Celebrating the Return of the Light

Zemirah Jazwierska
One of my favorite times of the year is Winter Solstice, a time of going within in the dark to be still and present with the world within. Being the shortest day and longest night of the year in the Northern Hemisphere, Winter Solstice invites us to pause and devote some time to stillness during what is for some the busiest time of year.

The word solstice comes from the Latin word solstitium which is made up of the parts, "sol" or sun, and "sistere" which means "to stand still." The literal translation is "the standing still of the sun." It is the time of year when the sun reaches its lowest place on the horizon creating the shortest daylight of the year.

Winter Solstice has long been a tradition recognized by cultures around the world where the return of the sun is both honored and celebrated since the days begin to lengthen from this day on until reaching the Summer Solstice, the longest daylight time of the year.

To lead us into the spirit of the season, I share some excerpts from the "Winter Solstice Prayer" by Edward Hays from Prayers for a Planetary Pilgrim:
May we find hope in the lights we have kindled on this sacred night, hope in one another and in all who form the web-work of peace and justice that spans the world.
In the heart of every person on this Earth Burns the spark of luminous goodness;
May we who have celebrated this winter solstice, By our lives and service, by our prayers and love, Call forth from one another the light and the love That is hidden in every heart.
Part of Winter Solstice tradition has included the Yule Log, both as a symbol and an act of reverence to celebrate the return of the light. The Yule Log was a tradition which began in Norway to celebrate Winter Solstice. A log was cut from one's land and hoisted into the air and onto the earth in order to celebrate the return of the sun. Over the years, it became customary to burn your yule log on Winter Solstice to bring back the light into life for the coming year. It also symbolized the letting go of the old from the previous year.

You can honor this tradition by creating a Winter Solstice altar, considering as you place each item what meaning it holds for you. Traditionally, the type of wood that was selected for the yule log also carried meaning. Follow your heart and be creative, using materials and items that you are drawn to--even cinnamon sticks can serve as beautiful fairy-size yule logs!

Here are some ideas to prime your creativity and imagination.

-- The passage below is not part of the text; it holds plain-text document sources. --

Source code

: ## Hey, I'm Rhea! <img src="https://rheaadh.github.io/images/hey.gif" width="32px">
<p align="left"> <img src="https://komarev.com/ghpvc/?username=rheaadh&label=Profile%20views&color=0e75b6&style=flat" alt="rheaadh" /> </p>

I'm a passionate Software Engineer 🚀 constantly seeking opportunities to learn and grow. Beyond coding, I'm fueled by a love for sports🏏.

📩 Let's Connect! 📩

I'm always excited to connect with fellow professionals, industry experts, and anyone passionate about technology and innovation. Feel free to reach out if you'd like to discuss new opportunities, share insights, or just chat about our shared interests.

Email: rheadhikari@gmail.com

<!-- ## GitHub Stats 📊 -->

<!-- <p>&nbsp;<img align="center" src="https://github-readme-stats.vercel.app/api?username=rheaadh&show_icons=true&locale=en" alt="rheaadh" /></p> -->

Colors for candles or altar cloth:
  • Gold, yellow, red or white symbolize the sun
  • White, silver, black symbolize the moon
  • Green, blue, red, white symbolize the season of the year

You can collect a stick from the yard or park, or draw the wood of your choice on a paper and roll it up to make a mini-stick or log. (As an excellent side-activity, look up the different grains of wood and take mindful notice of the variations in nature's beauty.)
  • Pine: success and wellbeing
  • Birch: new beginnings
  • Ash: prosperity
  • Willow: honors God or Goddess/deities
  • Aspen: spiritual knowledge Holly: opens the mind to inspiration

  • Pinecones: comfort, protection, symbolize ever-green even in the darkest of winter
  • Rosemary: cleansing, releasing from the past year
  • Dried oranges: symbolize the sun: shifting from the dark to the light
  • Star anise: good luck
  • Pomegranates: abundance
  • Cinnamon sticks: good luck

To create the Yule altar, find a quiet place in the house where you can watch the sun set, or perhaps a space facing west if you aren’t able to actually see the sunset. As you are creating, consider what each item means and symbolizes for you, and place it with mindful intention. Perhaps consider what you would like to release from this year and what you would like to create in the new year.

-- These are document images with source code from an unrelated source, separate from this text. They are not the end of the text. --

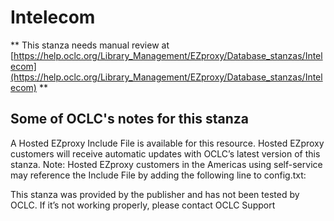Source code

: # Intelecom
** This stanza needs manual review at [https://help.oclc.org/Library_Management/EZproxy/Database_stanzas/Intelecom](https://help.oclc.org/Library_Management/EZproxy/Database_stanzas/Intelecom) **

## Some of OCLC's notes for this stanza

A Hosted EZproxy Include File is available for this resource. Hosted EZproxy customers will receive automatic updates with OCLC&rsquo;s latest version of this stanza. Note: Hosted EZproxy customers in the Americas using self-service may reference the Include File by adding the following line to config.txt:

This stanza was provided by the publisher and has not been tested by OCLC. If it&rsquo;s not working properly, please contact OCLC Support

&nbsp;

On the day of the Winter Solstice, this year on Tuesday, December 21st, put on some cozy socks, gather some snuggly throw blankets, turn down the lights and light some candles. Gather around your yule altar and with reverence, release the old and invite in the new. Perhaps light a candle for each. Next, taking your candle in hand, hold it up and place your other hand on your heart, say, "I welcome the return of the light and honor the light of God in my heart.” Then state your intention out loud, "This year, I open my heart to...”. And close with prayer.

Sending blessings to you and your family for a heart-centered year-end completion and may the Light of the Divine continue to expand, blossom and grow within your awareness and experience.